(Document images with source code)
──────

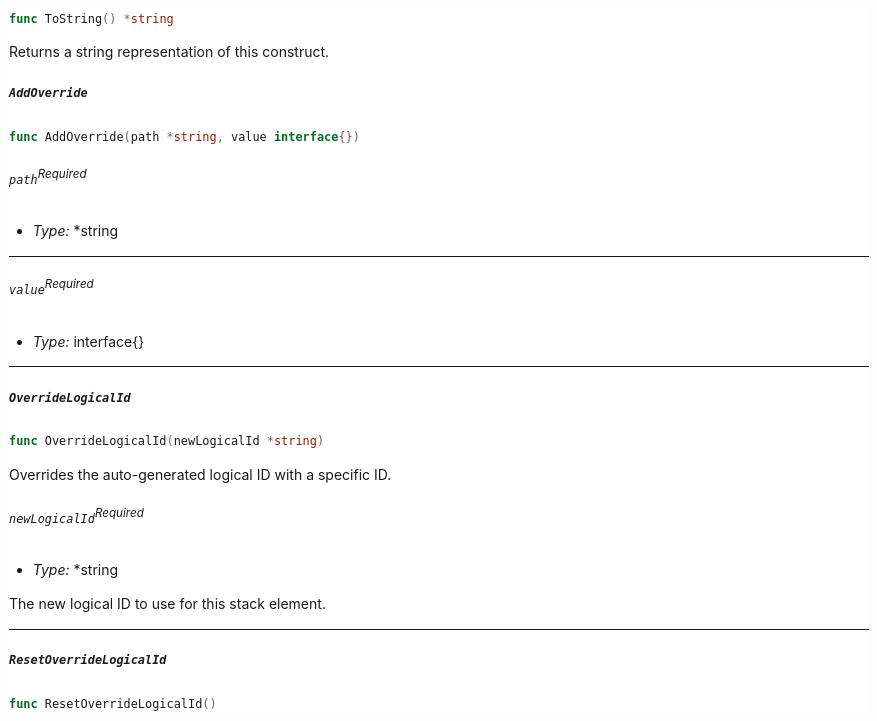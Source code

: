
 ```go
func ToString() *string
```

Returns a string representation of this construct.

##### `AddOverride` <a name="AddOverride" id="@cdktf/provider-gitlab.projectRunnerEnablement.ProjectRunnerEnablement.addOverride"></a>

```go
func AddOverride(path *string, value interface{})
```

###### `path`<sup>Required</sup> <a name="path" id="@cdktf/provider-gitlab.projectRunnerEnablement.ProjectRunnerEnablement.addOverride.parameter.path"></a>

- *Type:* *string

---

###### `value`<sup>Required</sup> <a name="value" id="@cdktf/provider-gitlab.projectRunnerEnablement.ProjectRunnerEnablement.addOverride.parameter.value"></a>

- *Type:* interface{}

---

##### `OverrideLogicalId` <a name="OverrideLogicalId" id="@cdktf/provider-gitlab.projectRunnerEnablement.ProjectRunnerEnablement.overrideLogicalId"></a>

```go
func OverrideLogicalId(newLogicalId *string)
```

Overrides the auto-generated logical ID with a specific ID.

###### `newLogicalId`<sup>Required</sup> <a name="newLogicalId" id="@cdktf/provider-gitlab.projectRunnerEnablement.ProjectRunnerEnablement.overrideLogicalId.parameter.newLogicalId"></a>

- *Type:* *string

The new logical ID to use for this stack element.

---

##### `ResetOverrideLogicalId` <a name="ResetOverrideLogicalId" id="@cdktf/provider-gitlab.projectRunnerEnablement.ProjectRunnerEnablement.resetOverrideLogicalId"></a>

```go
func ResetOverrideLogicalId()
```
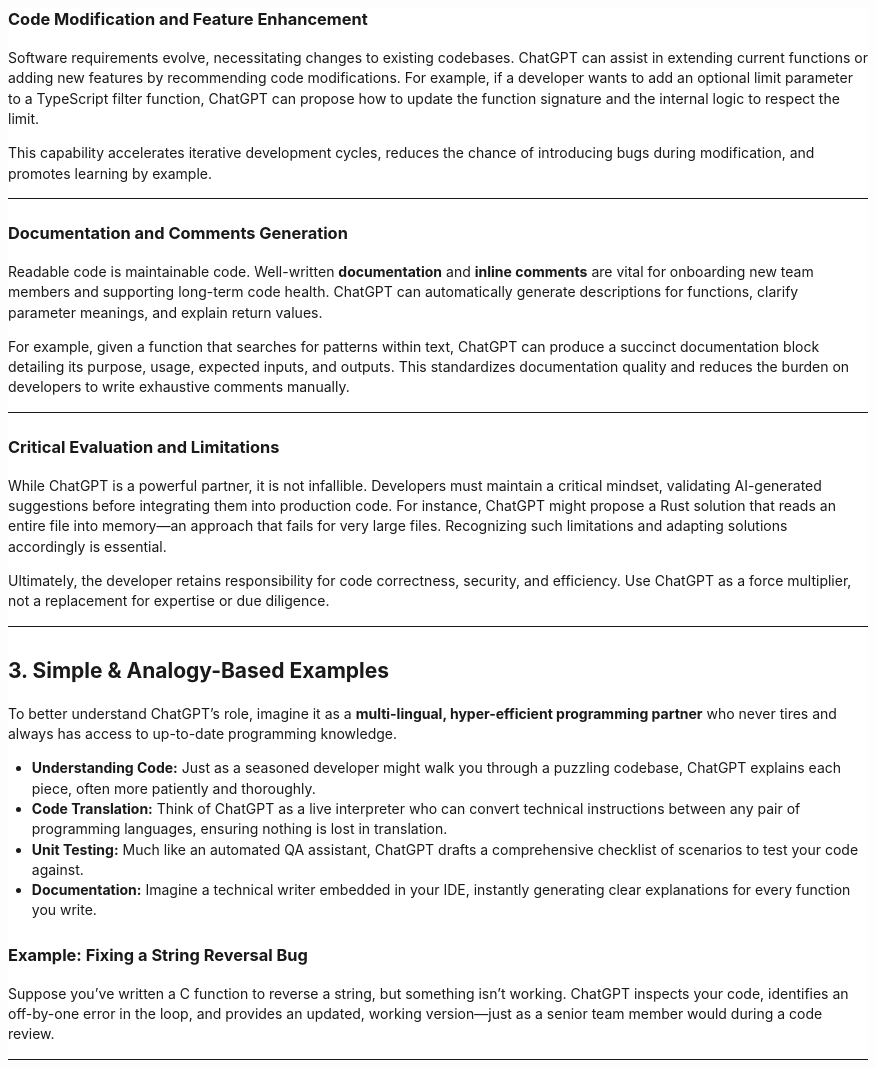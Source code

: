 ### Code Modification and Feature Enhancement

Software requirements evolve, necessitating changes to existing codebases. ChatGPT can assist in extending current functions or adding new features by recommending code modifications. For example, if a developer wants to add an optional limit parameter to a TypeScript filter function, ChatGPT can propose how to update the function signature and the internal logic to respect the limit.

This capability accelerates iterative development cycles, reduces the chance of introducing bugs during modification, and promotes learning by example.

---

### Documentation and Comments Generation

Readable code is maintainable code. Well-written **documentation** and **inline comments** are vital for onboarding new team members and supporting long-term code health. ChatGPT can automatically generate descriptions for functions, clarify parameter meanings, and explain return values.

For example, given a function that searches for patterns within text, ChatGPT can produce a succinct documentation block detailing its purpose, usage, expected inputs, and outputs. This standardizes documentation quality and reduces the burden on developers to write exhaustive comments manually.

---

### Critical Evaluation and Limitations

While ChatGPT is a powerful partner, it is not infallible. Developers must maintain a critical mindset, validating AI-generated suggestions before integrating them into production code. For instance, ChatGPT might propose a Rust solution that reads an entire file into memory—an approach that fails for very large files. Recognizing such limitations and adapting solutions accordingly is essential.

Ultimately, the developer retains responsibility for code correctness, security, and efficiency. Use ChatGPT as a force multiplier, not a replacement for expertise or due diligence.

---

## 3. Simple & Analogy-Based Examples

To better understand ChatGPT’s role, imagine it as a **multi-lingual, hyper-efficient programming partner** who never tires and always has access to up-to-date programming knowledge.

- **Understanding Code:** Just as a seasoned developer might walk you through a puzzling codebase, ChatGPT explains each piece, often more patiently and thoroughly.
- **Code Translation:** Think of ChatGPT as a live interpreter who can convert technical instructions between any pair of programming languages, ensuring nothing is lost in translation.
- **Unit Testing:** Much like an automated QA assistant, ChatGPT drafts a comprehensive checklist of scenarios to test your code against.
- **Documentation:** Imagine a technical writer embedded in your IDE, instantly generating clear explanations for every function you write.

### Example: Fixing a String Reversal Bug

Suppose you’ve written a C function to reverse a string, but something isn’t working. ChatGPT inspects your code, identifies an off-by-one error in the loop, and provides an updated, working version—just as a senior team member would during a code review.

---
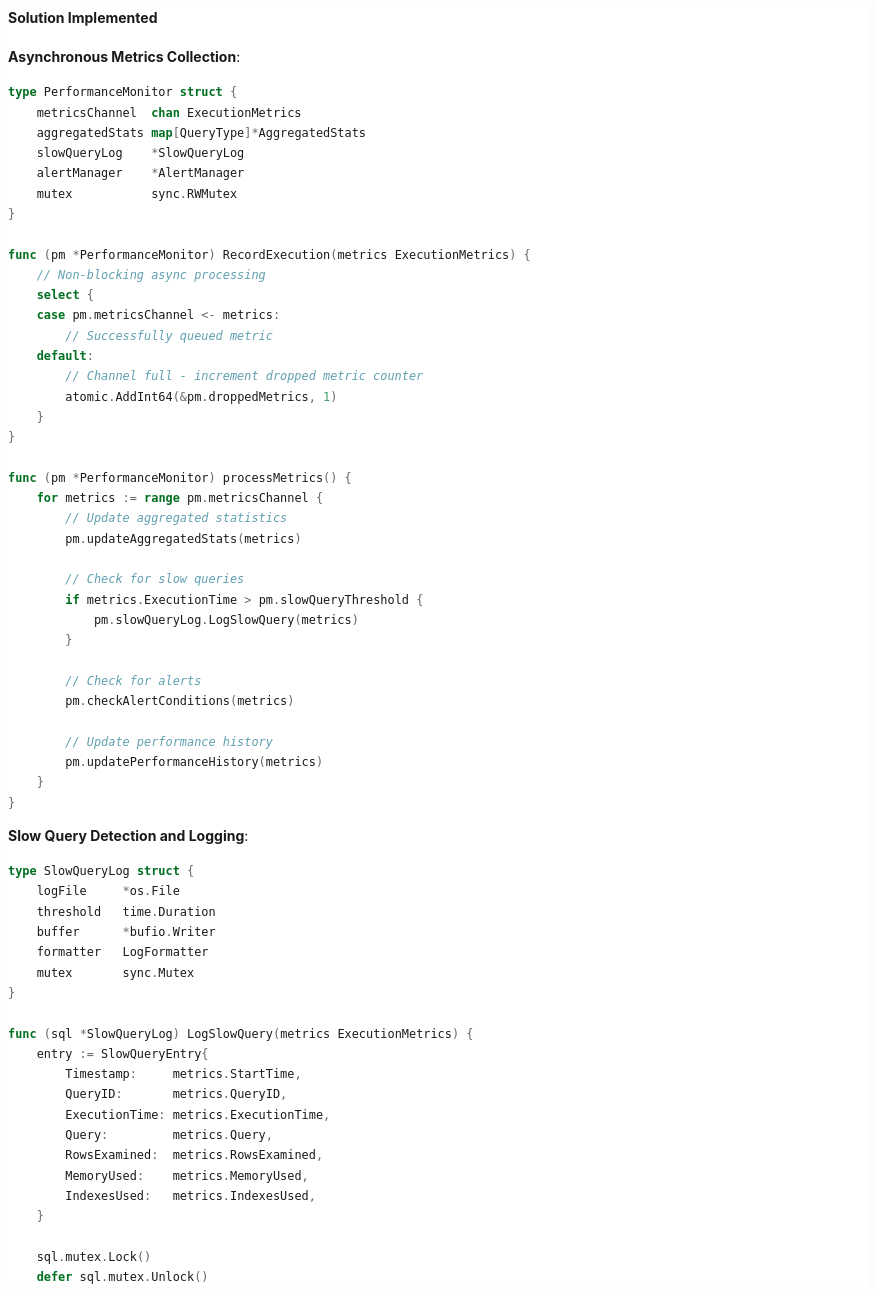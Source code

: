 #### Solution Implemented

**Asynchronous Metrics Collection**:
```go
type PerformanceMonitor struct {
    metricsChannel  chan ExecutionMetrics
    aggregatedStats map[QueryType]*AggregatedStats
    slowQueryLog    *SlowQueryLog
    alertManager    *AlertManager
    mutex           sync.RWMutex
}

func (pm *PerformanceMonitor) RecordExecution(metrics ExecutionMetrics) {
    // Non-blocking async processing
    select {
    case pm.metricsChannel <- metrics:
        // Successfully queued metric
    default:
        // Channel full - increment dropped metric counter
        atomic.AddInt64(&pm.droppedMetrics, 1)
    }
}

func (pm *PerformanceMonitor) processMetrics() {
    for metrics := range pm.metricsChannel {
        // Update aggregated statistics
        pm.updateAggregatedStats(metrics)
        
        // Check for slow queries
        if metrics.ExecutionTime > pm.slowQueryThreshold {
            pm.slowQueryLog.LogSlowQuery(metrics)
        }
        
        // Check for alerts
        pm.checkAlertConditions(metrics)
        
        // Update performance history
        pm.updatePerformanceHistory(metrics)
    }
}
```

**Slow Query Detection and Logging**:
```go
type SlowQueryLog struct {
    logFile     *os.File
    threshold   time.Duration
    buffer      *bufio.Writer
    formatter   LogFormatter
    mutex       sync.Mutex
}

func (sql *SlowQueryLog) LogSlowQuery(metrics ExecutionMetrics) {
    entry := SlowQueryEntry{
        Timestamp:     metrics.StartTime,
        QueryID:       metrics.QueryID,
        ExecutionTime: metrics.ExecutionTime,
        Query:         metrics.Query,
        RowsExamined:  metrics.RowsExamined,
        MemoryUsed:    metrics.MemoryUsed,
        IndexesUsed:   metrics.IndexesUsed,
    }
    
    sql.mutex.Lock()
    defer sql.mutex.Unlock()
```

──────

→ WHAT THE TASK ASKS:
Without the pictures, reproduce every line of the records above exactly.

→ WORKED SOLUTION:
Source code

:
 ```go
func ToString() *string
```

Returns a string representation of this construct.

##### `AddOverride` <a name="AddOverride" id="@cdktf/provider-gitlab.projectRunnerEnablement.ProjectRunnerEnablement.addOverride"></a>

```go
func AddOverride(path *string, value interface{})
```

###### `path`<sup>Required</sup> <a name="path" id="@cdktf/provider-gitlab.projectRunnerEnablement.ProjectRunnerEnablement.addOverride.parameter.path"></a>

- *Type:* *string

---

###### `value`<sup>Required</sup> <a name="value" id="@cdktf/provider-gitlab.projectRunnerEnablement.ProjectRunnerEnablement.addOverride.parameter.value"></a>

- *Type:* interface{}

---

##### `OverrideLogicalId` <a name="OverrideLogicalId" id="@cdktf/provider-gitlab.projectRunnerEnablement.ProjectRunnerEnablement.overrideLogicalId"></a>

```go
func OverrideLogicalId(newLogicalId *string)
```

Overrides the auto-generated logical ID with a specific ID.

###### `newLogicalId`<sup>Required</sup> <a name="newLogicalId" id="@cdktf/provider-gitlab.projectRunnerEnablement.ProjectRunnerEnablement.overrideLogicalId.parameter.newLogicalId"></a>

- *Type:* *string

The new logical ID to use for this stack element.

---

##### `ResetOverrideLogicalId` <a name="ResetOverrideLogicalId" id="@cdktf/provider-gitlab.projectRunnerEnablement.ProjectRunnerEnablement.resetOverrideLogicalId"></a>

```go
func ResetOverrideLogicalId()
```
Source code

: ### Code Modification and Feature Enhancement

Software requirements evolve, necessitating changes to existing codebases. ChatGPT can assist in extending current functions or adding new features by recommending code modifications. For example, if a developer wants to add an optional limit parameter to a TypeScript filter function, ChatGPT can propose how to update the function signature and the internal logic to respect the limit.

This capability accelerates iterative development cycles, reduces the chance of introducing bugs during modification, and promotes learning by example.

---

### Documentation and Comments Generation

Readable code is maintainable code. Well-written **documentation** and **inline comments** are vital for onboarding new team members and supporting long-term code health. ChatGPT can automatically generate descriptions for functions, clarify parameter meanings, and explain return values.

For example, given a function that searches for patterns within text, ChatGPT can produce a succinct documentation block detailing its purpose, usage, expected inputs, and outputs. This standardizes documentation quality and reduces the burden on developers to write exhaustive comments manually.

---

### Critical Evaluation and Limitations

While ChatGPT is a powerful partner, it is not infallible. Developers must maintain a critical mindset, validating AI-generated suggestions before integrating them into production code. For instance, ChatGPT might propose a Rust solution that reads an entire file into memory—an approach that fails for very large files. Recognizing such limitations and adapting solutions accordingly is essential.

Ultimately, the developer retains responsibility for code correctness, security, and efficiency. Use ChatGPT as a force multiplier, not a replacement for expertise or due diligence.

---

## 3. Simple & Analogy-Based Examples

To better understand ChatGPT’s role, imagine it as a **multi-lingual, hyper-efficient programming partner** who never tires and always has access to up-to-date programming knowledge.

- **Understanding Code:** Just as a seasoned developer might walk you through a puzzling codebase, ChatGPT explains each piece, often more patiently and thoroughly.
- **Code Translation:** Think of ChatGPT as a live interpreter who can convert technical instructions between any pair of programming languages, ensuring nothing is lost in translation.
- **Unit Testing:** Much like an automated QA assistant, ChatGPT drafts a comprehensive checklist of scenarios to test your code against.
- **Documentation:** Imagine a technical writer embedded in your IDE, instantly generating clear explanations for every function you write.

### Example: Fixing a String Reversal Bug

Suppose you’ve written a C function to reverse a string, but something isn’t working. ChatGPT inspects your code, identifies an off-by-one error in the loop, and provides an updated, working version—just as a senior team member would during a code review.

---
Source code

: #### Solution Implemented

**Asynchronous Metrics Collection**:
```go
type PerformanceMonitor struct {
    metricsChannel  chan ExecutionMetrics
    aggregatedStats map[QueryType]*AggregatedStats
    slowQueryLog    *SlowQueryLog
    alertManager    *AlertManager
    mutex           sync.RWMutex
}

func (pm *PerformanceMonitor) RecordExecution(metrics ExecutionMetrics) {
    // Non-blocking async processing
    select {
    case pm.metricsChannel <- metrics:
        // Successfully queued metric
    default:
        // Channel full - increment dropped metric counter
        atomic.AddInt64(&pm.droppedMetrics, 1)
    }
}

func (pm *PerformanceMonitor) processMetrics() {
    for metrics := range pm.metricsChannel {
        // Update aggregated statistics
        pm.updateAggregatedStats(metrics)
        
        // Check for slow queries
        if metrics.ExecutionTime > pm.slowQueryThreshold {
            pm.slowQueryLog.LogSlowQuery(metrics)
        }
        
        // Check for alerts
        pm.checkAlertConditions(metrics)
        
        // Update performance history
        pm.updatePerformanceHistory(metrics)
    }
}
```

**Slow Query Detection and Logging**:
```go
type SlowQueryLog struct {
    logFile     *os.File
    threshold   time.Duration
    buffer      *bufio.Writer
    formatter   LogFormatter
    mutex       sync.Mutex
}

func (sql *SlowQueryLog) LogSlowQuery(metrics ExecutionMetrics) {
    entry := SlowQueryEntry{
        Timestamp:     metrics.StartTime,
        QueryID:       metrics.QueryID,
        ExecutionTime: metrics.ExecutionTime,
        Query:         metrics.Query,
        RowsExamined:  metrics.RowsExamined,
        MemoryUsed:    metrics.MemoryUsed,
        IndexesUsed:   metrics.IndexesUsed,
    }
    
    sql.mutex.Lock()
    defer sql.mutex.Unlock()
```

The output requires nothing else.